Defensive end's inspired halftime speech registers with Colts, who blank Tampa Bay Buccaneers in second half for 25-12 home victory.

Kendall Langford raised his voice at halftime.

The eighth-year defensive end doesn’t usually do motivational speeches. That he was yelling got the attention of his Indianapolis Colts teammates.

“He cussed us out,” said outside linebacker Robert Mathis.

Langford laughed at Mathis’ summation. Yes, indeed, naughty words were spoken. But what’s said in an NFL locker room stays there.

What happens after players leave that locker room, well, everyone could see. The Colts blanked the Tampa Bay Buccaneers in the second half, finished with a season-high five sacks of quarterback Jameis Winston and celebrated a 25-12 triumph at Lucas Oil Stadium.
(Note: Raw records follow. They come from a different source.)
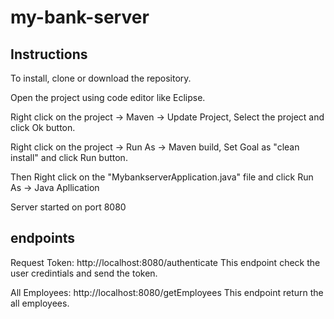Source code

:# my-bank-server

## Instructions

To install, clone or download the repository.

Open the project using code editor like Eclipse.

Right click on the project -> Maven -> Update Project, Select the project and click Ok button.

Right click on the project -> Run As -> Maven build, Set Goal as "clean install" and click Run button.

Then Right click on the "MybankserverApplication.java" file and click Run As -> Java Apllication


Server started on port 8080


## endpoints

Request Token: http://localhost:8080/authenticate
This endpoint check the user credintials and send the token.

All Employees: http://localhost:8080/getEmployees
This endpoint return the all employees.

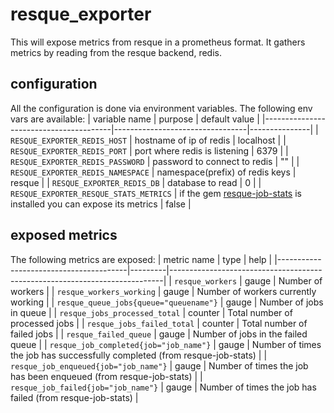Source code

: # resque_exporter

This will expose metrics from resque in a prometheus format. It gathers metrics by reading from the resque backend, redis.

## configuration

All the configuration is done via environment variables. The following env vars are available:
|           variable name                |               purpose           | default value |
|----------------------------------------|---------------------------------|---------------|
| `RESQUE_EXPORTER_REDIS_HOST`           | hostname of ip of redis         | localhost     |
| `RESQUE_EXPORTER_REDIS_PORT`           | port where redis is listening   | 6379          |
| `RESQUE_EXPORTER_REDIS_PASSWORD`       | password to connect to redis    | ""            |
| `RESQUE_EXPORTER_REDIS_NAMESPACE`      | namespace(prefix) of redis keys | resque        |
| `RESQUE_EXPORTER_REDIS_DB`             | database to read                | 0             |
| `RESQUE_EXPORTER_RESQUE_STATS_METRICS` | if the gem [resque-job-stats](https://github.com/alanpeabody/resque-job-stats) is installed you can expose its metrics | false |

## exposed metrics

The following metrics are exposed:
|           metric name                  |  type   |               help                                                         |
|----------------------------------------|---------|----------------------------------------------------------------------------|
| `resque_workers`                       | gauge   | Number of workers                                                          |
| `resque_workers_working`               | gauge   | Number of workers currently working                                        |
| `resque_queue_jobs{queue="queuename"}` | gauge   | Number of jobs in queue                                                    |
| `resque_jobs_processed_total`          | counter | Total number of processed jobs                                             |
| `resque_jobs_failed_total`             | counter | Total number of failed jobs                                                |
| `resque_failed_queue`                  | gauge   | Number of jobs in the failed queue                                         |
| `resque_job_completed{job="job_name"}` | gauge   | Number of times the job has successfully completed (from resque-job-stats) |
| `resque_job_enqueued{job="job_name"}`  | gauge   | Number of times the job has been enqueued (from resque-job-stats)          |
| `resque_job_failed{job="job_name"}`    | gauge   | Number of times the job has failed (from resque-job-stats)                 |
The Colts were down 12-6 at halftime. They had not stopped the Buccaneers (5-6) from scoring in three long drives that culminated in two field goals and one touchdown.

Langford went off. He sensed the Colts needed to get fired up.

“I just felt like it needed to be said,” he said. “Instead of just sitting back and watching and ignoring the obvious. The message got across clear and the guys came out and executed.” 

The Colts (6-5) rallied for their third consecutive victory, and first by double digits this season, to stay tied with the Houston Texans atop the AFC South Division.

Outside linebacker Erik Walden had two of the Colts’ four second-half sacks. Linebackers Trent Cole and Nate Irving also had their first sacks in a Colts uniform.

“Kendall came out and basically chewed us out,” Walden said. “And guys responded. It was right on time. It was perfect.”

A Colts offense limited to a pair of first-half field goals also woke up.

Quarterback Matt Hasselbeck improved to 4-0 as Andrew Luck’s fill-in as he threw two touchdown passes to wide receiver T.Y. Hilton. The 40-year-old Hasselbeck completed 26-of-42 passes for 315 yards.

Wide receiver Donte Moncrief caught eight passes for 114 yards. Each of his his eight receptions gained first downs. Half of them converted third downs.

“I give a lot of credit to our older guys for being really unselfish, whether it’s the guys that were here in the past or Andre Johnson or T.Y.,” Hasselbeck said of Moncrief. “T.Y. and Donte are really, really close. It’s not always normal when you have older guys and someone’s maybe stealing their catches a little bit.”

The Colts’ defense took care of the rest.

Winston and a Buccaneers offense that had obliterated Philadelphia for 45 points last week got stuffed after a holding penalty on the initial second-half series. The next series was another three-and-out as Walden sacked Winston on second down.

Tampa Bay drove into Colts’ territory the next time it had the ball, but missed a field goal. When the Bucs got the ball back at the end of the third quarter, the Colts were ahead 19-12.

Walden and Irving sacked Winston on back-to-back plays to end that series.

The Colts effectively put the game away with a touchdown drive on the ensuring series.

Buccaneers running back Doug Martin, who had gashed the Eagles for 235 yards rushing last game, had 97 on 14 carries in this game. He ripped off a 56-yard rush, but other than that, was quiet. 

Winston was intercepted late by safety Dwight Lowery. The rookie passer finished 20-of-36 for 245 yards with one touchdown pass and the one interception.

Afterward, Colts defenders sung the praises of Langford for speaking up when it was needed. Langford had only one tackle, but was a defensive MVP, as is most vocal player.

“It’s something that we hadn’t seen from him,” said inside linebacker D'Qwell Jackson, who was credited with a first-half sack when Winston slid behind the line of scrimmage. “He showed a level of passion, like I said, we hadn’t seen. We heard it.”